Key metrics that fired: - MangaAssist/Performance/RequestLatency p95 > 2,000ms - MangaAssist/Performance/SegmentLatency_bedrock-invoke p95 > 1,500ms - MangaAssist/VPCEndpoints/DNSResolutionLatency for bedrock-runtime > 500ms

Root Cause

The VPC DNS resolver (Route 53 Resolver) in the ap-northeast-1a availability zone experienced intermittent resolution failures for the Bedrock VPC endpoint's private hosted zone. This caused:

DNS queries for bedrock-runtime.ap-northeast-1.amazonaws.com to fall back to the public DNS resolver
The public resolver returned a public IP instead of the VPC endpoint's private IP
Traffic routed through the NAT gateway (adding 15ms) and experienced DNS retry timeouts (adding 1,000ms on the failing attempts)

Only tasks in AZ ap-northeast-1a were affected. Tasks in ap-northeast-1c resolved DNS normally via their local resolver.

Resolution

Immediate (15 minutes):

Confirm the AZ-specific impact by filtering X-Ray traces by ecs.availability_zone annotation
Scale down ECS tasks in ap-northeast-1a and scale up in ap-northeast-1c to shift traffic away from the affected AZ:

# Shift traffic away from affected AZ
aws ecs update-service \
  --cluster manga-assist-prod \
  --service manga-assist-orchestrator \
  --placement-constraints "type=memberOf,expression=attribute:ecs.availability-zone != ap-northeast-1a" \
  --desired-count 8

Monitor p95 latency — should drop back to < 1,000ms within 2-3 minutes as traffic drains from ap-northeast-1a

Longer-term (30 minutes):

Verify Route 53 Resolver health in ap-northeast-1a — check resolver endpoint status via AWS console
If resolver is unhealthy, open an AWS support case (Severity: Business-critical)
Once resolved, gradually reintroduce ap-northeast-1a capacity

Prevention

graph TB
    P1["Enable DNS resolution<br/>monitoring per AZ"]
    P2["Add application-level<br/>DNS caching (60s TTL)"]
    P3["Configure DNS failover:<br/>if private zone fails,<br/>use cached result<br/>not public resolver"]
    P4["Deploy ECS tasks<br/>across 3 AZs<br/>(add ap-northeast-1d)"]
    P5["Add X-Ray annotation<br/>for AZ on every trace"]
    P6["Create CloudWatch alarm:<br/>DNS resolution > 50ms<br/>per AZ per service"]

    P1 --> P6
    P2 --> P3
    P4 --> P5

    style P1 fill:#2ecc71,color:#000
    style P2 fill:#2ecc71,color:#000
    style P3 fill:#2ecc71,color:#000
    style P4 fill:#2ecc71,color:#000
    style P5 fill:#2ecc71,color:#000
    style P6 fill:#2ecc71,color:#000

Prevention checklist: - [ ] Application-level DNS cache with 60-second TTL (survives resolver blips) - [ ] Multi-AZ deployment across 3 AZs (no single-AZ dependency) - [ ] Per-AZ DNS resolution CloudWatch alarm (detect before customers notice) - [ ] X-Ray AZ annotation on all traces (instant AZ-level troubleshooting) - [ ] Runbook documented for "DNS resolution degradation" scenario

Scenario 2: Connection Pool Exhaustion Under Sustained Load

Problem

During a manga publisher's flash sale event (new "One Piece" volume release), MangaAssist traffic spikes from 500 req/s to 2,200 req/s over 10 minutes. The system initially handles the spike, but after 8 minutes, error rates jump from 0.1% to 12%. Customers see "Service temporarily unavailable" messages.

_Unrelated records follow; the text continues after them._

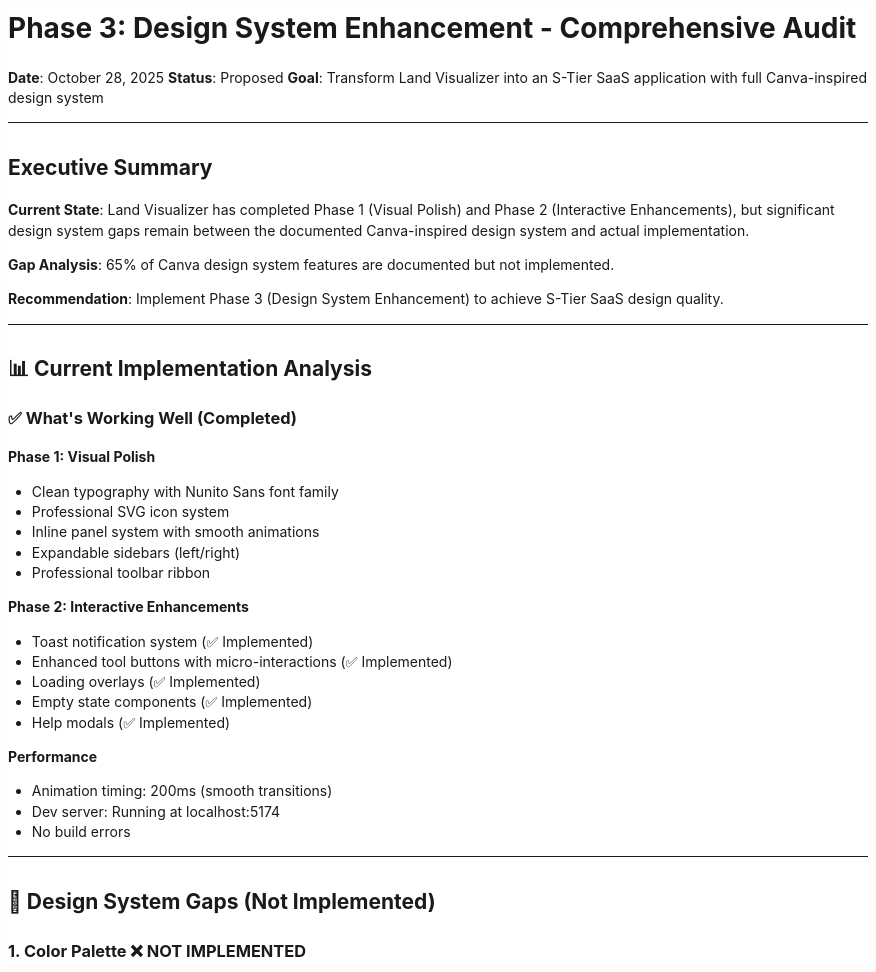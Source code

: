 # Phase 3: Design System Enhancement - Comprehensive Audit

**Date**: October 28, 2025
**Status**: Proposed
**Goal**: Transform Land Visualizer into an S-Tier SaaS application with full Canva-inspired design system

---

## Executive Summary

**Current State**: Land Visualizer has completed Phase 1 (Visual Polish) and Phase 2 (Interactive Enhancements), but significant design system gaps remain between the documented Canva-inspired design system and actual implementation.

**Gap Analysis**: 65% of Canva design system features are documented but not implemented.

**Recommendation**: Implement Phase 3 (Design System Enhancement) to achieve S-Tier SaaS design quality.

---

## 📊 Current Implementation Analysis

### ✅ What's Working Well (Completed)

**Phase 1: Visual Polish**
- Clean typography with Nunito Sans font family
- Professional SVG icon system
- Inline panel system with smooth animations
- Expandable sidebars (left/right)
- Professional toolbar ribbon

**Phase 2: Interactive Enhancements**
- Toast notification system (✅ Implemented)
- Enhanced tool buttons with micro-interactions (✅ Implemented)
- Loading overlays (✅ Implemented)
- Empty state components (✅ Implemented)
- Help modals (✅ Implemented)

**Performance**
- Animation timing: 200ms (smooth transitions)
- Dev server: Running at localhost:5174
- No build errors

---

## 🎨 Design System Gaps (Not Implemented)

### 1. **Color Palette** ❌ NOT IMPLEMENTED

The ECS tasks are not CPU or memory constrained. Bedrock is not throttling. The issue is inside the application.

Detection

graph TB
    A["CloudWatch Alarm fires:<br/>Error rate > 5%<br/>for 2 consecutive minutes"]
    B["Check ECS task metrics:<br/>CPU 45%, Memory 60%<br/>— NOT resource-constrained"]
    C["Check Bedrock throttling:<br/>ThrottlingException count = 0<br/>— NOT Bedrock throttle"]
    D{"Check application logs<br/>for error patterns"}
    E["Logs show:<br/>ConnectionPoolExhausted<br/>'Unable to acquire connection<br/>to bedrock-runtime<br/>within 5000ms timeout'"]
    F{"Check connection pool metrics"}
    G["Pool size: 10 per task<br/>Active: 10/10 (100%)<br/>Queue depth: 45 waiting<br/>Avg checkout wait: 4,800ms"]

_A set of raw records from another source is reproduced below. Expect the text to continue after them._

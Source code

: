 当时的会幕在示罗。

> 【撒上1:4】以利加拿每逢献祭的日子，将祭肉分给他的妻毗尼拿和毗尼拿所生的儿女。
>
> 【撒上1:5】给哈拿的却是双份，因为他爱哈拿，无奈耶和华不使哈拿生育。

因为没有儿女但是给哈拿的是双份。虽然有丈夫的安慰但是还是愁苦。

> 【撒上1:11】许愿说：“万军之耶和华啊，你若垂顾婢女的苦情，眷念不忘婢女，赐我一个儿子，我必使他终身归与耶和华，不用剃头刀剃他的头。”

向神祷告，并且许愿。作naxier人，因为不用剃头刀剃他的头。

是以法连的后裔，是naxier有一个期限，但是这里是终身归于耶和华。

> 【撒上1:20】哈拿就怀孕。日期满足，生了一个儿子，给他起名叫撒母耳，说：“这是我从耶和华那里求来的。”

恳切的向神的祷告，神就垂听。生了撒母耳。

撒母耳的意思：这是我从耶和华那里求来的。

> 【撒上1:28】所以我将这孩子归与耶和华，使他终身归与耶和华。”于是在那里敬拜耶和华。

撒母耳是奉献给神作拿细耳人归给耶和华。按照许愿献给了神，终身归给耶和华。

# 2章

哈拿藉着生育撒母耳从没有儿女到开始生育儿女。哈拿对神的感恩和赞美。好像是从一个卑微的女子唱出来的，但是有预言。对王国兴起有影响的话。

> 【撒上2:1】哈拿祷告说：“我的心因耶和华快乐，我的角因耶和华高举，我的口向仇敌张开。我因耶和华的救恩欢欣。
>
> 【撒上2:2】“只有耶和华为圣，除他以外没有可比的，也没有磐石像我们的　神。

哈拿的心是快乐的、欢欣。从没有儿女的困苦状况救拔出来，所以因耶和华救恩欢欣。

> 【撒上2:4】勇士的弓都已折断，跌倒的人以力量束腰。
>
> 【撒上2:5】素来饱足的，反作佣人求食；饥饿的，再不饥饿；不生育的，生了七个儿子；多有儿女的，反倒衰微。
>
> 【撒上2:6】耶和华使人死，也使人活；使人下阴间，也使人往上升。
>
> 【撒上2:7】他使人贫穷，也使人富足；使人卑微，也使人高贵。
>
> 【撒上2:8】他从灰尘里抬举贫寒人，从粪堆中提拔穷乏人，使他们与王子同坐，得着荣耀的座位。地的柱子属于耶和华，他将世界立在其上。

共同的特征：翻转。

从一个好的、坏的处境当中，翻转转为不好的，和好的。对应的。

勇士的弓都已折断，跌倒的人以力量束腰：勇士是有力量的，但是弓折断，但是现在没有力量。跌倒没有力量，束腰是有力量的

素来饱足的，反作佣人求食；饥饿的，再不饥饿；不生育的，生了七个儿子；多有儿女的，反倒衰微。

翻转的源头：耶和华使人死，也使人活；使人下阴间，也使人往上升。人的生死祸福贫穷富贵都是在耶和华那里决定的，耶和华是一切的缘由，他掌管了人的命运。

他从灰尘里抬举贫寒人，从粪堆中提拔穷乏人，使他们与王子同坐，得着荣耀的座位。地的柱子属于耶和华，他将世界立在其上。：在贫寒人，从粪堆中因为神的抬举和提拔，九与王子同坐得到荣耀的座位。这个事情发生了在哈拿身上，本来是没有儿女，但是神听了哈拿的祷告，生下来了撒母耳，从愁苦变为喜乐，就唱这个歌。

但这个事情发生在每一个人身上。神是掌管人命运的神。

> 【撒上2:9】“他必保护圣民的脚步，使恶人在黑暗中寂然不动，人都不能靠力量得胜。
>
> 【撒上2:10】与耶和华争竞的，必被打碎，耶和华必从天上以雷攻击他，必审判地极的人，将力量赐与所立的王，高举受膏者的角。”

    A --> B --> C --> D --> E --> F --> G

    style A fill:#e74c3c,color:#fff
    style E fill:#e74c3c,color:#fff
    style G fill:#e74c3c,color:#fff

Key metrics that fired: - MangaAssist/Errors/Rate > 5% - MangaAssist/ConnectionPool/bedrock-runtime/ActiveConnections = max (10/10) - MangaAssist/ConnectionPool/bedrock-runtime/QueueDepth > 20

Root Cause

MangaAssist configured 10 Bedrock connections per ECS task, assuming average Bedrock response time of 400ms. At 400ms per request, 10 connections can handle 25 req/s per task. With 8 tasks, the cluster handles 200 req/s of Bedrock calls.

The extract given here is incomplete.